▶ Work order: Without the pictures, repeat all of the data exactly as it appears below.
- - - - -
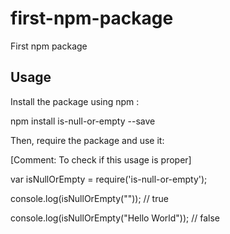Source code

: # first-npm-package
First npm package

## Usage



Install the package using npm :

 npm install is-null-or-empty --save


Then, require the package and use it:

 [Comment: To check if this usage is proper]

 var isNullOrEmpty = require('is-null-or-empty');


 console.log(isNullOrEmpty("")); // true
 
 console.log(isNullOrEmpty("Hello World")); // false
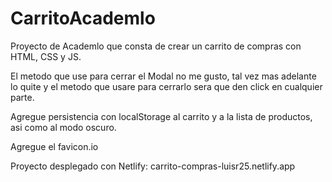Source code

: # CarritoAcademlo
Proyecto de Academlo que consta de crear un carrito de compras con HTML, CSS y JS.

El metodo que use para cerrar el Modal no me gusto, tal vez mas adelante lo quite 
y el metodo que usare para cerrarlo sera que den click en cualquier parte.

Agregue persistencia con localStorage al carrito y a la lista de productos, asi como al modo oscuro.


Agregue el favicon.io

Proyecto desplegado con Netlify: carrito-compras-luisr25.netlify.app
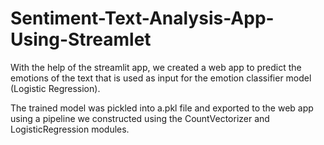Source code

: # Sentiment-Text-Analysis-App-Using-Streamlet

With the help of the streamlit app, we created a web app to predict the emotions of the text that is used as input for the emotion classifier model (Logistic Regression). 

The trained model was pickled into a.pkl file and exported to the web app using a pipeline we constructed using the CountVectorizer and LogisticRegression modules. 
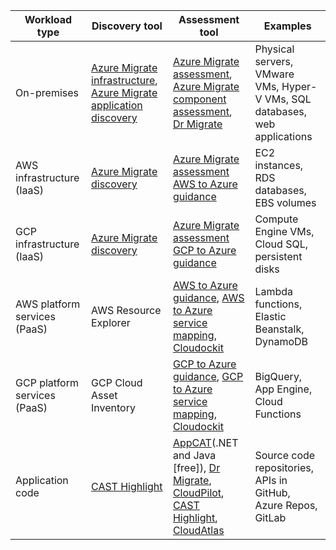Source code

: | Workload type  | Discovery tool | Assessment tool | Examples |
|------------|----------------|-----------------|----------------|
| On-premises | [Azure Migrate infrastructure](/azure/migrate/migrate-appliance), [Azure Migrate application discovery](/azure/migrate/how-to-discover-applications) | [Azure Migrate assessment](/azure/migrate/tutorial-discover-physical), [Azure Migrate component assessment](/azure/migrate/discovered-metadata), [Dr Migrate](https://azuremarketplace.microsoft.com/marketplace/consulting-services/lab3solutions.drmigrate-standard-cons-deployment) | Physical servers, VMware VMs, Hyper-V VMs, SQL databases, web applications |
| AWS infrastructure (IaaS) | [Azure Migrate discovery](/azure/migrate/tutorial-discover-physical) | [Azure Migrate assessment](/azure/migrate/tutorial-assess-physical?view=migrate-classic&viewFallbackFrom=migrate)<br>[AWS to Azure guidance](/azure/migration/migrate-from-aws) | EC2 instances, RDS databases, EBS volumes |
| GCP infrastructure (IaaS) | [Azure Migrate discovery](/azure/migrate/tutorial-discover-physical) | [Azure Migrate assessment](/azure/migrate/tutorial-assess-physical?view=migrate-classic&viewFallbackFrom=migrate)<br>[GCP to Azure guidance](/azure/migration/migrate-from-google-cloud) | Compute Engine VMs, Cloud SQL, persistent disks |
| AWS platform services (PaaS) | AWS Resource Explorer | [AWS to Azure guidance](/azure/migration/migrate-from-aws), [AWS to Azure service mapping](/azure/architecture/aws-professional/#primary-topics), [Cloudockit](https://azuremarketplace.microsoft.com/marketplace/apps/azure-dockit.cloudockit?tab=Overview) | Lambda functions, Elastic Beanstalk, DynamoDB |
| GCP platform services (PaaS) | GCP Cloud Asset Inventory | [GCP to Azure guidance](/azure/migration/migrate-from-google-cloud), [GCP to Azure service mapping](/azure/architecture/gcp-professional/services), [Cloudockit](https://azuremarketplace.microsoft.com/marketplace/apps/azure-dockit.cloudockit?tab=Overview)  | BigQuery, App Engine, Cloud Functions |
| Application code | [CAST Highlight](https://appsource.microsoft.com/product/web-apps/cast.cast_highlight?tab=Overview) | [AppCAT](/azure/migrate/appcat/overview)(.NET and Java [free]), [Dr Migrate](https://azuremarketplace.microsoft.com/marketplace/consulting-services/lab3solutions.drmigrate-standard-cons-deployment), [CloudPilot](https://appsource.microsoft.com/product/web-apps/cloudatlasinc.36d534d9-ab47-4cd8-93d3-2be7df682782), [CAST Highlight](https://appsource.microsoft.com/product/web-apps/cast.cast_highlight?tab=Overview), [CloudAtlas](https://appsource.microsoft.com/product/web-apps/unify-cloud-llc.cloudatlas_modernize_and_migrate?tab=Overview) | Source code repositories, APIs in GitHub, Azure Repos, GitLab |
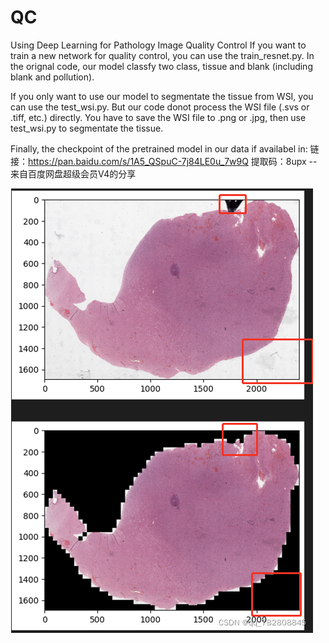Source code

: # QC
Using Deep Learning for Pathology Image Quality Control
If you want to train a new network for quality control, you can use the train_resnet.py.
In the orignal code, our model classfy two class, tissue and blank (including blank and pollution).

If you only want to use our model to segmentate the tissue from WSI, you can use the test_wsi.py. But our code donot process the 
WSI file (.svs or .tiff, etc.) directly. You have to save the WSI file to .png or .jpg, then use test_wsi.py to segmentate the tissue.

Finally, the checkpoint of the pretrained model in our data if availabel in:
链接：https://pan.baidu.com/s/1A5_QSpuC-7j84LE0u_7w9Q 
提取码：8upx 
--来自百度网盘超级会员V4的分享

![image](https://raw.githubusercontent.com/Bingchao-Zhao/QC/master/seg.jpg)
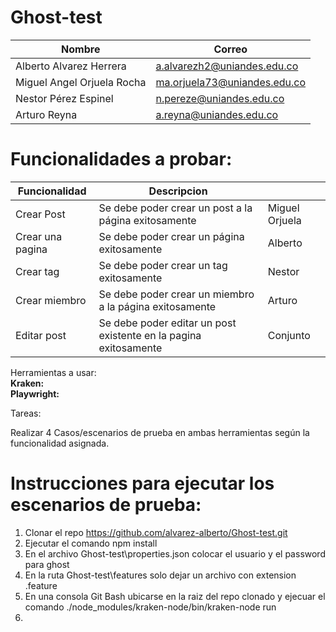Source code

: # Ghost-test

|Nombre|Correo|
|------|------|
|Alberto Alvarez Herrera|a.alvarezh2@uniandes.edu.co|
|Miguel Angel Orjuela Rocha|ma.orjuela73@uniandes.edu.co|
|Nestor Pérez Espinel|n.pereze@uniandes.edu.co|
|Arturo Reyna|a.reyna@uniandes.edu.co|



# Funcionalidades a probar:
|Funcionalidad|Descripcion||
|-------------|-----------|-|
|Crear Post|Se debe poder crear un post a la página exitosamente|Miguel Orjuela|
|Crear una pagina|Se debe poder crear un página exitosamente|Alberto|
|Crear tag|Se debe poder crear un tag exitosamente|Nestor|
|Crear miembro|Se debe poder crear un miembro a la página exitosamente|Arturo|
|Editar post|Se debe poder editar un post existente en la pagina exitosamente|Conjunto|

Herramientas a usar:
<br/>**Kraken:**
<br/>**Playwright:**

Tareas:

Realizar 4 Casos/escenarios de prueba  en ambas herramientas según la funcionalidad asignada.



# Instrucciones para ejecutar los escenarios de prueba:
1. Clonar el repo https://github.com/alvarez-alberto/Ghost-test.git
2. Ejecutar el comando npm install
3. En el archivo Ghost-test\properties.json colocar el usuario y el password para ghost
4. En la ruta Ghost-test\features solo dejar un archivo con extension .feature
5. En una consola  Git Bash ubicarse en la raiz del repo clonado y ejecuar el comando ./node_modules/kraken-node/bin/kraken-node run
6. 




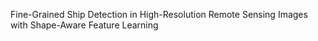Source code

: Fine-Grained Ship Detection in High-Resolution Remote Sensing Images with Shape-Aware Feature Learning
- - - - -
▶ Answer:
Source code

: # first-npm-package
First npm package

## Usage



Install the package using npm :

 npm install is-null-or-empty --save


Then, require the package and use it:

 [Comment: To check if this usage is proper]

 var isNullOrEmpty = require('is-null-or-empty');


 console.log(isNullOrEmpty("")); // true
 
 console.log(isNullOrEmpty("Hello World")); // false
Source code

: # CarritoAcademlo
Proyecto de Academlo que consta de crear un carrito de compras con HTML, CSS y JS.

El metodo que use para cerrar el Modal no me gusto, tal vez mas adelante lo quite 
y el metodo que usare para cerrarlo sera que den click en cualquier parte.

Agregue persistencia con localStorage al carrito y a la lista de productos, asi como al modo oscuro.


Agregue el favicon.io

Proyecto desplegado con Netlify: carrito-compras-luisr25.netlify.app
Source code

: # Sentiment-Text-Analysis-App-Using-Streamlet

With the help of the streamlit app, we created a web app to predict the emotions of the text that is used as input for the emotion classifier model (Logistic Regression). 

The trained model was pickled into a.pkl file and exported to the web app using a pipeline we constructed using the CountVectorizer and LogisticRegression modules. 
Source code

: | Workload type  | Discovery tool | Assessment tool | Examples |
|------------|----------------|-----------------|----------------|
| On-premises | [Azure Migrate infrastructure](/azure/migrate/migrate-appliance), [Azure Migrate application discovery](/azure/migrate/how-to-discover-applications) | [Azure Migrate assessment](/azure/migrate/tutorial-discover-physical), [Azure Migrate component assessment](/azure/migrate/discovered-metadata), [Dr Migrate](https://azuremarketplace.microsoft.com/marketplace/consulting-services/lab3solutions.drmigrate-standard-cons-deployment) | Physical servers, VMware VMs, Hyper-V VMs, SQL databases, web applications |
| AWS infrastructure (IaaS) | [Azure Migrate discovery](/azure/migrate/tutorial-discover-physical) | [Azure Migrate assessment](/azure/migrate/tutorial-assess-physical?view=migrate-classic&viewFallbackFrom=migrate)<br>[AWS to Azure guidance](/azure/migration/migrate-from-aws) | EC2 instances, RDS databases, EBS volumes |
| GCP infrastructure (IaaS) | [Azure Migrate discovery](/azure/migrate/tutorial-discover-physical) | [Azure Migrate assessment](/azure/migrate/tutorial-assess-physical?view=migrate-classic&viewFallbackFrom=migrate)<br>[GCP to Azure guidance](/azure/migration/migrate-from-google-cloud) | Compute Engine VMs, Cloud SQL, persistent disks |
| AWS platform services (PaaS) | AWS Resource Explorer | [AWS to Azure guidance](/azure/migration/migrate-from-aws), [AWS to Azure service mapping](/azure/architecture/aws-professional/#primary-topics), [Cloudockit](https://azuremarketplace.microsoft.com/marketplace/apps/azure-dockit.cloudockit?tab=Overview) | Lambda functions, Elastic Beanstalk, DynamoDB |
| GCP platform services (PaaS) | GCP Cloud Asset Inventory | [GCP to Azure guidance](/azure/migration/migrate-from-google-cloud), [GCP to Azure service mapping](/azure/architecture/gcp-professional/services), [Cloudockit](https://azuremarketplace.microsoft.com/marketplace/apps/azure-dockit.cloudockit?tab=Overview)  | BigQuery, App Engine, Cloud Functions |
| Application code | [CAST Highlight](https://appsource.microsoft.com/product/web-apps/cast.cast_highlight?tab=Overview) | [AppCAT](/azure/migrate/appcat/overview)(.NET and Java [free]), [Dr Migrate](https://azuremarketplace.microsoft.com/marketplace/consulting-services/lab3solutions.drmigrate-standard-cons-deployment), [CloudPilot](https://appsource.microsoft.com/product/web-apps/cloudatlasinc.36d534d9-ab47-4cd8-93d3-2be7df682782), [CAST Highlight](https://appsource.microsoft.com/product/web-apps/cast.cast_highlight?tab=Overview), [CloudAtlas](https://appsource.microsoft.com/product/web-apps/unify-cloud-llc.cloudatlas_modernize_and_migrate?tab=Overview) | Source code repositories, APIs in GitHub, Azure Repos, GitLab |
Source code

: # QC
Using Deep Learning for Pathology Image Quality Control
If you want to train a new network for quality control, you can use the train_resnet.py.
In the orignal code, our model classfy two class, tissue and blank (including blank and pollution).

If you only want to use our model to segmentate the tissue from WSI, you can use the test_wsi.py. But our code donot process the 
WSI file (.svs or .tiff, etc.) directly. You have to save the WSI file to .png or .jpg, then use test_wsi.py to segmentate the tissue.

Finally, the checkpoint of the pretrained model in our data if availabel in:
链接：https://pan.baidu.com/s/1A5_QSpuC-7j84LE0u_7w9Q 
提取码：8upx 
--来自百度网盘超级会员V4的分享

![image](https://raw.githubusercontent.com/Bingchao-Zhao/QC/master/seg.jpg)
Source code

: # Ghost-test

|Nombre|Correo|
|------|------|
|Alberto Alvarez Herrera|a.alvarezh2@uniandes.edu.co|
|Miguel Angel Orjuela Rocha|ma.orjuela73@uniandes.edu.co|
|Nestor Pérez Espinel|n.pereze@uniandes.edu.co|
|Arturo Reyna|a.reyna@uniandes.edu.co|



# Funcionalidades a probar:
|Funcionalidad|Descripcion||
|-------------|-----------|-|
|Crear Post|Se debe poder crear un post a la página exitosamente|Miguel Orjuela|
|Crear una pagina|Se debe poder crear un página exitosamente|Alberto|
|Crear tag|Se debe poder crear un tag exitosamente|Nestor|
|Crear miembro|Se debe poder crear un miembro a la página exitosamente|Arturo|
|Editar post|Se debe poder editar un post existente en la pagina exitosamente|Conjunto|

Herramientas a usar:
<br/>**Kraken:**
<br/>**Playwright:**

Tareas:

Realizar 4 Casos/escenarios de prueba  en ambas herramientas según la funcionalidad asignada.



# Instrucciones para ejecutar los escenarios de prueba:
1. Clonar el repo https://github.com/alvarez-alberto/Ghost-test.git
2. Ejecutar el comando npm install
3. En el archivo Ghost-test\properties.json colocar el usuario y el password para ghost
4. En la ruta Ghost-test\features solo dejar un archivo con extension .feature
5. En una consola  Git Bash ubicarse en la raiz del repo clonado y ejecuar el comando ./node_modules/kraken-node/bin/kraken-node run
6. 




Source code

: Fine-Grained Ship Detection in High-Resolution Remote Sensing Images with Shape-Aware Feature Learning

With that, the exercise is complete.